A Springbok-lock-sized Challenge
The British & Irish Lions tour to South Africa will start on 3rd July with a warm up game against the DHL Stormers at the Cape Town Stadium. There will be a further 4 warm-up matches before the Test series against the Springboks begins on 24th July at FNB Stadium in Johannesburg. The 2nd and 3rd tests will take place in Cape Town and Johannesburg respectively.

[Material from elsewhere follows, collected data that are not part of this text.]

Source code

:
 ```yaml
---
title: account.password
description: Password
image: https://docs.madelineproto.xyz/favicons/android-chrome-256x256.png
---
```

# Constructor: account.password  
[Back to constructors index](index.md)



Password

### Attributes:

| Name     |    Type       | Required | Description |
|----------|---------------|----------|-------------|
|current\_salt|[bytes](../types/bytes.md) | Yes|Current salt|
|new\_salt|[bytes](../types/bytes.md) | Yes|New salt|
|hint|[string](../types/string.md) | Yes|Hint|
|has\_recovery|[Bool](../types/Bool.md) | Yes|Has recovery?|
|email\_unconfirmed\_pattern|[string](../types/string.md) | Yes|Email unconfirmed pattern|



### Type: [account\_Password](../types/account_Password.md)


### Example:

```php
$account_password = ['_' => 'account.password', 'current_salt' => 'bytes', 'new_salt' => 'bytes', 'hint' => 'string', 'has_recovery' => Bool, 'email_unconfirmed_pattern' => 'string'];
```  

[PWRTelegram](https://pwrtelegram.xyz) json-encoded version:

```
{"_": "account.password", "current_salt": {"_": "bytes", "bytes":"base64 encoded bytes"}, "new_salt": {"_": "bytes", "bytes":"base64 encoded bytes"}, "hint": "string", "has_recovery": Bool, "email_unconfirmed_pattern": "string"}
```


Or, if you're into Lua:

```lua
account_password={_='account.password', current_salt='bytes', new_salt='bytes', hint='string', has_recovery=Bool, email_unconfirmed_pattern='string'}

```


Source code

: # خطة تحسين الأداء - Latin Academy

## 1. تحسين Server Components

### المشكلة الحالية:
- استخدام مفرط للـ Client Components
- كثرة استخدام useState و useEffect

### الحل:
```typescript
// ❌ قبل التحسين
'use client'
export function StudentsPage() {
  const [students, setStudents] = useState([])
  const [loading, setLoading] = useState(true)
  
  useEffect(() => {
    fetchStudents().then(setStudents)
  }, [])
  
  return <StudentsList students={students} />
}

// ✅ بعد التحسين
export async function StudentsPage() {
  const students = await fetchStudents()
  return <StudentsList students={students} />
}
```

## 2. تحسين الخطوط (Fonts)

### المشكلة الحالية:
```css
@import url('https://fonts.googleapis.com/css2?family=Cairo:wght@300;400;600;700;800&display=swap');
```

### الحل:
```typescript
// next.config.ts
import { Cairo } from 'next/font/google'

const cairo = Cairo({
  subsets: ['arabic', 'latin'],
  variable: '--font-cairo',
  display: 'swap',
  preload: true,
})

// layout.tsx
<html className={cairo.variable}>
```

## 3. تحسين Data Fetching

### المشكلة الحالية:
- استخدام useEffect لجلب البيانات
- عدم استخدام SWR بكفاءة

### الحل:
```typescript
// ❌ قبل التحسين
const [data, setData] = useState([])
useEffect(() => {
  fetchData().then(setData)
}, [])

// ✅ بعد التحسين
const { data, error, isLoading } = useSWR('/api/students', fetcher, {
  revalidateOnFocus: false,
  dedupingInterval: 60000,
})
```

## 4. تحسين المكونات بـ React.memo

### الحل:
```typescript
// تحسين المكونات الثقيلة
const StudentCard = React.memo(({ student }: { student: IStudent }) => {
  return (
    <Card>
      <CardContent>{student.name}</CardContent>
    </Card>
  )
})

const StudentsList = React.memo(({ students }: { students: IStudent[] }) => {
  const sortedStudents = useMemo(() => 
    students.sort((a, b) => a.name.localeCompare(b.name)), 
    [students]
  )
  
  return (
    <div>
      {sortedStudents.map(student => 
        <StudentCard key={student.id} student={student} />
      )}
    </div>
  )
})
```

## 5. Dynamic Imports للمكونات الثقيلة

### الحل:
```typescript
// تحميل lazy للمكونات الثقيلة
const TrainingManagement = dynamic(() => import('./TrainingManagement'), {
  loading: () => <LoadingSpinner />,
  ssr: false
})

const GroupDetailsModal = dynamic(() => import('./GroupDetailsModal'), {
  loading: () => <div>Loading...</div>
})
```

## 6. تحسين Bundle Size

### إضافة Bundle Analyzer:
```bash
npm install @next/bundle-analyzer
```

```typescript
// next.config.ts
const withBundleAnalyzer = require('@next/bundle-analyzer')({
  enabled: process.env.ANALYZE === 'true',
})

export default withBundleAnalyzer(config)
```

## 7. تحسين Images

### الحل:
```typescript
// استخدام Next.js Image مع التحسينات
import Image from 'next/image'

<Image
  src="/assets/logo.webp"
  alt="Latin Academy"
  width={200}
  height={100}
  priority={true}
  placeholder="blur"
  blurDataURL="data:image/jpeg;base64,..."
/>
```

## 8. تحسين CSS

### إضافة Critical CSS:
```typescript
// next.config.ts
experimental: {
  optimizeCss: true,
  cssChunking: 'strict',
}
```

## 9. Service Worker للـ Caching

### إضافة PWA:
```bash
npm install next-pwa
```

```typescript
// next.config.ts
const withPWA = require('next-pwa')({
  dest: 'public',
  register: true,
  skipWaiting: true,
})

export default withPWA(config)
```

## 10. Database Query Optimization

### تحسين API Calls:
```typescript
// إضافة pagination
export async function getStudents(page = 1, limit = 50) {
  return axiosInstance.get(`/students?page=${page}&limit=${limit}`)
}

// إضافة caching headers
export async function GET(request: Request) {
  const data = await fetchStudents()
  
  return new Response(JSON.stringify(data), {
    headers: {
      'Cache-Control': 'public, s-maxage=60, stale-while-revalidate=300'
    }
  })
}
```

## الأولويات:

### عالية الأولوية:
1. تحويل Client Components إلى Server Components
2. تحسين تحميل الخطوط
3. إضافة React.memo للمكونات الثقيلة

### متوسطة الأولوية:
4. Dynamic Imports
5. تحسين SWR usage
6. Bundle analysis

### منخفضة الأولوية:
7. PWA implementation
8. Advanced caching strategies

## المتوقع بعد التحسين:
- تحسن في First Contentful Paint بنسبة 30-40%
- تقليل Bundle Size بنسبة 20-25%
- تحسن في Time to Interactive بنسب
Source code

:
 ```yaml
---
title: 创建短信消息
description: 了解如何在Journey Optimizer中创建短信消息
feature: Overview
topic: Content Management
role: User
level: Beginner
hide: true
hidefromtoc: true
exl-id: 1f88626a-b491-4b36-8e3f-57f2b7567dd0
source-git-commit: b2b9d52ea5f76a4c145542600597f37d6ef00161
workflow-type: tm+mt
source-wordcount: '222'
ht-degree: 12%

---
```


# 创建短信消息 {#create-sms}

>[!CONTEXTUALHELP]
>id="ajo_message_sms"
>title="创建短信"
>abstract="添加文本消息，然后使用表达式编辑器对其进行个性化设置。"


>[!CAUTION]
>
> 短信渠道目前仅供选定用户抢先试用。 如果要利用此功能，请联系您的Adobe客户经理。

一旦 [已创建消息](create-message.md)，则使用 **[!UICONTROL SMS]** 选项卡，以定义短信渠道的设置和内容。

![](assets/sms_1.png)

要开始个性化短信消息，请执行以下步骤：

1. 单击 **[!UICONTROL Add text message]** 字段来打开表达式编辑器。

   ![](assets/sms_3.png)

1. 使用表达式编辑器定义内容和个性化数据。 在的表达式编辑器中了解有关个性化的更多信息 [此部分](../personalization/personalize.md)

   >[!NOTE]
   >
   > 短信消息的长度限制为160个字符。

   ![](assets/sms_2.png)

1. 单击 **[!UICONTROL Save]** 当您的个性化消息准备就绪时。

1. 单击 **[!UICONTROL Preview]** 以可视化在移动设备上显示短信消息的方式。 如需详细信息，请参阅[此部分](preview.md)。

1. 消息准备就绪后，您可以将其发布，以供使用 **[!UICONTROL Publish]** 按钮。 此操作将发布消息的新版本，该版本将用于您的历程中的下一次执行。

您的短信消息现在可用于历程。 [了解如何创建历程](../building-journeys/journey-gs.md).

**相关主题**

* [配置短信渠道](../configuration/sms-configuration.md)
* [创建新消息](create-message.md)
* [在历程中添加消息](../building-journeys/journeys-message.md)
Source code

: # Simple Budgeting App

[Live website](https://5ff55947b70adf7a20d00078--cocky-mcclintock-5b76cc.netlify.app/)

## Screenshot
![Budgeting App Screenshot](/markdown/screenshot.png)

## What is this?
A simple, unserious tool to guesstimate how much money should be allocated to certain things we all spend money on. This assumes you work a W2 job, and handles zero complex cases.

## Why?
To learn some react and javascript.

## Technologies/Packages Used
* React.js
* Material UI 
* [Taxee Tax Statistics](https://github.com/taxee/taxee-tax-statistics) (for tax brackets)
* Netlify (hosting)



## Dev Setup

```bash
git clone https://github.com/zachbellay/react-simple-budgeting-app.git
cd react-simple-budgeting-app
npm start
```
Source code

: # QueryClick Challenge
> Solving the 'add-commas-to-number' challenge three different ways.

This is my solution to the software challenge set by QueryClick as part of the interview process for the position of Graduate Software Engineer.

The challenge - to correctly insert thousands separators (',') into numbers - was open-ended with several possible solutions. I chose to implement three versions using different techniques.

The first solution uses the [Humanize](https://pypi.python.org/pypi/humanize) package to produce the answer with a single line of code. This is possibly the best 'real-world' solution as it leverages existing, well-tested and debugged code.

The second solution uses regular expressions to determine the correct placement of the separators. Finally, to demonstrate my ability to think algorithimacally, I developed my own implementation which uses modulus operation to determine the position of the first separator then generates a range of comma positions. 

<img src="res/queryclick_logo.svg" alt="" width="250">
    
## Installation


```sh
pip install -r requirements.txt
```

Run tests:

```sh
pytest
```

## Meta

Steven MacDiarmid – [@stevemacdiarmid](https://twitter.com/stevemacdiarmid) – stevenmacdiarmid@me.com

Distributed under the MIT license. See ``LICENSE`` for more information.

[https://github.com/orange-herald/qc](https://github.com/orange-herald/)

|3 July||DHL Stormers||Cape Town Stadium, Cape Town|
|7 July||South Africa Invitational||Nelson Mandela Bay Stadium, Port Elizabeth|
|10 July||Cell C Sharks||Jonsson Kings Park, Durban|
|14 July||South Africa ‘A’ Team||Mbombela Stadium, Nelspruit|
|17 July||Vodacom Bulls||Loftus Versfeld, Pretoria|
|24 July||First Test v Springboks||Soccer City, Johannesburg|
|31 July||Second Test v Springboks||Cape Town Stadium, Cape Town|
|7 August||Third Test v Springboks||Ellis Park, Johannesburg|
IN the professional era, each time the British & Irish Lions have toured South Africa, the Springboks have been reigning World Champions. Following the Springboks victory over England in the World Cup Final in Tokyo, the 2021 squad will face the same challenge. With two of the three test matches being played at altitude the task will be all the greater. Expect Warren Gatland to ask Eddie Jones how not to prepare for a game up high!
An Historic Tour
FNB Stadium in Johannesburg will host the first Test on Saturday 24 July and with a capacity of approximately 88,000 spectators, a sell-out crowd would be higher than the 84,188 who witnessed the series decider against the Wallabies in Sydney in 2001.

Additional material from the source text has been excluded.